Although inflammatory markers, such as erythrocyte sedimentation rate (ESR) & C-reactive protein (CRP) can be useful in rheumatology, they are non-specific in the ICU setting, according to Dr. Vladamir Despotovic.
Respiratory Failure
Vladamir Despotovic, MD, associate professor of medicine, Washington University, St. Louis, Mo, spoke next. According to Dr. Despotovic, common rheumatic illnesses seen in the intensive care unit (ICU) include rheumatoid arthritis, inflammatory polyarthritis, SLE and lupus-related disorders, systemic sclerosis, septic arthritis, systemic vasculitis, inflammatory myopathy, interstitial lung disease and gout. He said the most common reason for fever and ICU admission is infection, and the most common organ system failure in patients with rheumatic disease that requires ICU care is respiratory failure.
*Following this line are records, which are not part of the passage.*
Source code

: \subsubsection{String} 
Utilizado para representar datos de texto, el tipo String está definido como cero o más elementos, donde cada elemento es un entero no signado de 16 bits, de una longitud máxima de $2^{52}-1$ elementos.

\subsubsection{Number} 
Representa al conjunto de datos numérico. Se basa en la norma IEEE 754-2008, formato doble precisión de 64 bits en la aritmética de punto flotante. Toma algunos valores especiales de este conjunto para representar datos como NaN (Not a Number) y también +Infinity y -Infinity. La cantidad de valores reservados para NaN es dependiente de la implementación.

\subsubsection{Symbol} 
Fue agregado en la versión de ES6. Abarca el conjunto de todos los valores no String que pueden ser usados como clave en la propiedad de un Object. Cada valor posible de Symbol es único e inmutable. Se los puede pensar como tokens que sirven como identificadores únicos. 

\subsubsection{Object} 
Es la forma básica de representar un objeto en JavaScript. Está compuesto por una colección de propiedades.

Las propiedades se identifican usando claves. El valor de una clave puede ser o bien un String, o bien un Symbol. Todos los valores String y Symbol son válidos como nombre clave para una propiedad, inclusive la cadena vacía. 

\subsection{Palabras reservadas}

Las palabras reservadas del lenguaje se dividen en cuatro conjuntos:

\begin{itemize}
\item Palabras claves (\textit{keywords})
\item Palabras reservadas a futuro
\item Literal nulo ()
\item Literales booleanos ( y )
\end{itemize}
Patients in the ICU typically present as critically ill, with life-threatening disease processes, said Dr. Despotovic. They may have rheumatologic etiologies with a prominent respiratory failure component. Although serologic testing may be useful, he explained the results can sometimes be delayed and must be interpreted within the clinical context. Moreover, although inflammatory markers, such as erythrocyte sedimentation rate (ESR) and C-reactive protein (CRP) can be useful in rheumatology, they are non-specific in the ICU setting.
Few publications have addressed mortality in patients with rheumatic disease in the ICU, explained Dr. Despotovic. However, he cited one paper that described a broad range of mortality (17–79%) based on severity of presentation.5 Some critical care disease scoring systems, such as Acute Physiology and Chronic Health Evaluation (APACHE II), Simplified Acute Physiology Score (SAPS II) and Sequential Organ Failure Assessment (SOFA), may be useful in predicting mortality.
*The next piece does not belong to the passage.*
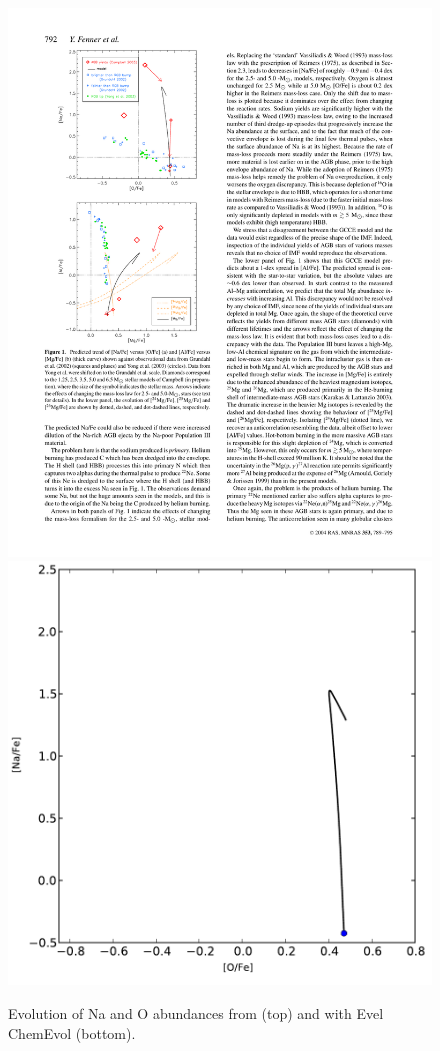 \begin{figure}
 \begin{center}\includegraphics[height=0.45\textheight]{figures/Fenner04-Na-O}\\
 \includegraphics[height=0.45\textheight]{figures/cemodel-Na-O}\end{center}
 \caption{Evolution of Na and O abundances from \citet{Fenner:2004ju} (top) and with Evel ChemEvol (bottom).}\label{fig:cemodel-nao}
\end{figure}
Moreover, patients with rheumatic disease in the ICU are often at the extremes of medical illness and require extracorporeal membrane oxygenation (ECMO) support.
Dr. Despotovic’s take-home message was to “allow yourself to be appropriately aggressive.”
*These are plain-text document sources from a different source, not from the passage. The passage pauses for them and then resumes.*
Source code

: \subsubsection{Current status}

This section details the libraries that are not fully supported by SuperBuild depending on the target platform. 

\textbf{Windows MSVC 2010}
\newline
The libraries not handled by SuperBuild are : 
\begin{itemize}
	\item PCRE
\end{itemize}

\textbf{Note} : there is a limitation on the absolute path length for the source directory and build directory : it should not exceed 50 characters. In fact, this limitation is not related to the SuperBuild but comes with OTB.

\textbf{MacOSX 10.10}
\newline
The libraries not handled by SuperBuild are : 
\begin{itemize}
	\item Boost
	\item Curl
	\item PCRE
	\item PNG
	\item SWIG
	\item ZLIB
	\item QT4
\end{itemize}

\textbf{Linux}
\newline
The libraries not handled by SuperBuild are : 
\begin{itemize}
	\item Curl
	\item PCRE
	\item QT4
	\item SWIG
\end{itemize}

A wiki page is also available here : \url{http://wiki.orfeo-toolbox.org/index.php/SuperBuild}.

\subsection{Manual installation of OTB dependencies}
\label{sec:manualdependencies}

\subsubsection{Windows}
Lara C. Pullen, PhD, is a medical writer based in the Chicago area.
References
- Babar F, Cohen SD. Thrombotic microangiopathies with rheumatologic involvement. Rheum Dis Clin North Am. 2018 Nov;44(4):635–649.
- Fukaya S, Yasuda S, Hashimoto T, et al. Clinical features of haemophagocytic syndrome in patients with systemic autoimmune diseases: Analysis of 30 cases. Rheumatology (Oxford). 2008 Nov;47(11):1686–1691.
- Klein Am, Molad Y. Hematological manifestations among patients with rheumatic diseases. Acta Haematol. 2021;144(4):403–412.
- Woodworth TG, Suliman YA, Li W, et al. Scleroderma renal crisis and renal involvement in systemic sclerosis. Nat Rev Nephrol. 2016 Nov;12(11):678–691.
- Quintero OL, Rojas-Villarraga A, Mantilla RD, et al. Autoimmune diseases in the intensive care unit: An update. Autoimmun Rev. 2013 Jan;12(3):380–395.